Record set START

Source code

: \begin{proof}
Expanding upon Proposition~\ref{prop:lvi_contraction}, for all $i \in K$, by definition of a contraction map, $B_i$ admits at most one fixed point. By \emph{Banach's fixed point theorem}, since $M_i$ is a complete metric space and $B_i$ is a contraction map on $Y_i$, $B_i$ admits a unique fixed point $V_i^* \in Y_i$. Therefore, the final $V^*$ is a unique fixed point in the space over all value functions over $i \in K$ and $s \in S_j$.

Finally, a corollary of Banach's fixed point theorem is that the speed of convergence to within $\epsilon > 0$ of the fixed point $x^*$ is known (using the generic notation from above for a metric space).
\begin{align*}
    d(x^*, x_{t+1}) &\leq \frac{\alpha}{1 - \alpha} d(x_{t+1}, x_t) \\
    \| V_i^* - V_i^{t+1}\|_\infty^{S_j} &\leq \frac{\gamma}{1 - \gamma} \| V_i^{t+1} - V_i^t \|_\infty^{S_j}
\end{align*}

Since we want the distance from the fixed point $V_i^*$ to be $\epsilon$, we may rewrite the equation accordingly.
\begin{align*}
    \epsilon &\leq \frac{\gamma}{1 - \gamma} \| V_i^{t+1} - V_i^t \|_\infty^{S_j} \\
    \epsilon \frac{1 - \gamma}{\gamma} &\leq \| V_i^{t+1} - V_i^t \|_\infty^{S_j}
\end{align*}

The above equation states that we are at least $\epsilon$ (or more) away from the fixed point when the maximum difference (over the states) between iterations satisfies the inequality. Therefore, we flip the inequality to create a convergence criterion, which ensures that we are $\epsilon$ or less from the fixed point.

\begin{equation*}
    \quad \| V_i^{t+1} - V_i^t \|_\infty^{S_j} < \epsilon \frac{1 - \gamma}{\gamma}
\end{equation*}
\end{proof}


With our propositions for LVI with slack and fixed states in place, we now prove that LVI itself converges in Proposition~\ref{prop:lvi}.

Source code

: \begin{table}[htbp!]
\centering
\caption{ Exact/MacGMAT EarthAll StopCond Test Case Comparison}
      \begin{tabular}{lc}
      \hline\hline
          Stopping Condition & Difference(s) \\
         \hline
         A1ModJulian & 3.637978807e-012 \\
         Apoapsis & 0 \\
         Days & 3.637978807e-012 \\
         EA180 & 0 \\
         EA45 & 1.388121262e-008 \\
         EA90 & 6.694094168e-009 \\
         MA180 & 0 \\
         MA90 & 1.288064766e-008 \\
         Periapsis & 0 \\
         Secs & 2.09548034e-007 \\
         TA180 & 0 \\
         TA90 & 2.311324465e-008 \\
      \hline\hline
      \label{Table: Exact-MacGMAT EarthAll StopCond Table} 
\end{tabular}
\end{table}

Record set END

Work order -> Would you copy each line of the data exactly as it appears above?

Task response ->
Source code

: \begin{proof}
Expanding upon Proposition~\ref{prop:lvi_contraction}, for all $i \in K$, by definition of a contraction map, $B_i$ admits at most one fixed point. By \emph{Banach's fixed point theorem}, since $M_i$ is a complete metric space and $B_i$ is a contraction map on $Y_i$, $B_i$ admits a unique fixed point $V_i^* \in Y_i$. Therefore, the final $V^*$ is a unique fixed point in the space over all value functions over $i \in K$ and $s \in S_j$.

Finally, a corollary of Banach's fixed point theorem is that the speed of convergence to within $\epsilon > 0$ of the fixed point $x^*$ is known (using the generic notation from above for a metric space).
\begin{align*}
    d(x^*, x_{t+1}) &\leq \frac{\alpha}{1 - \alpha} d(x_{t+1}, x_t) \\
    \| V_i^* - V_i^{t+1}\|_\infty^{S_j} &\leq \frac{\gamma}{1 - \gamma} \| V_i^{t+1} - V_i^t \|_\infty^{S_j}
\end{align*}

Since we want the distance from the fixed point $V_i^*$ to be $\epsilon$, we may rewrite the equation accordingly.
\begin{align*}
    \epsilon &\leq \frac{\gamma}{1 - \gamma} \| V_i^{t+1} - V_i^t \|_\infty^{S_j} \\
    \epsilon \frac{1 - \gamma}{\gamma} &\leq \| V_i^{t+1} - V_i^t \|_\infty^{S_j}
\end{align*}

The above equation states that we are at least $\epsilon$ (or more) away from the fixed point when the maximum difference (over the states) between iterations satisfies the inequality. Therefore, we flip the inequality to create a convergence criterion, which ensures that we are $\epsilon$ or less from the fixed point.

\begin{equation*}
    \quad \| V_i^{t+1} - V_i^t \|_\infty^{S_j} < \epsilon \frac{1 - \gamma}{\gamma}
\end{equation*}
\end{proof}


With our propositions for LVI with slack and fixed states in place, we now prove that LVI itself converges in Proposition~\ref{prop:lvi}.

Source code

: \begin{table}[htbp!]
\centering
\caption{ Exact/MacGMAT EarthAll StopCond Test Case Comparison}
      \begin{tabular}{lc}
      \hline\hline
          Stopping Condition & Difference(s) \\
         \hline
         A1ModJulian & 3.637978807e-012 \\
         Apoapsis & 0 \\
         Days & 3.637978807e-012 \\
         EA180 & 0 \\
         EA45 & 1.388121262e-008 \\
         EA90 & 6.694094168e-009 \\
         MA180 & 0 \\
         MA90 & 1.288064766e-008 \\
         Periapsis & 0 \\
         Secs & 2.09548034e-007 \\
         TA180 & 0 \\
         TA90 & 2.311324465e-008 \\
      \hline\hline
      \label{Table: Exact-MacGMAT EarthAll StopCond Table} 
\end{tabular}
\end{table}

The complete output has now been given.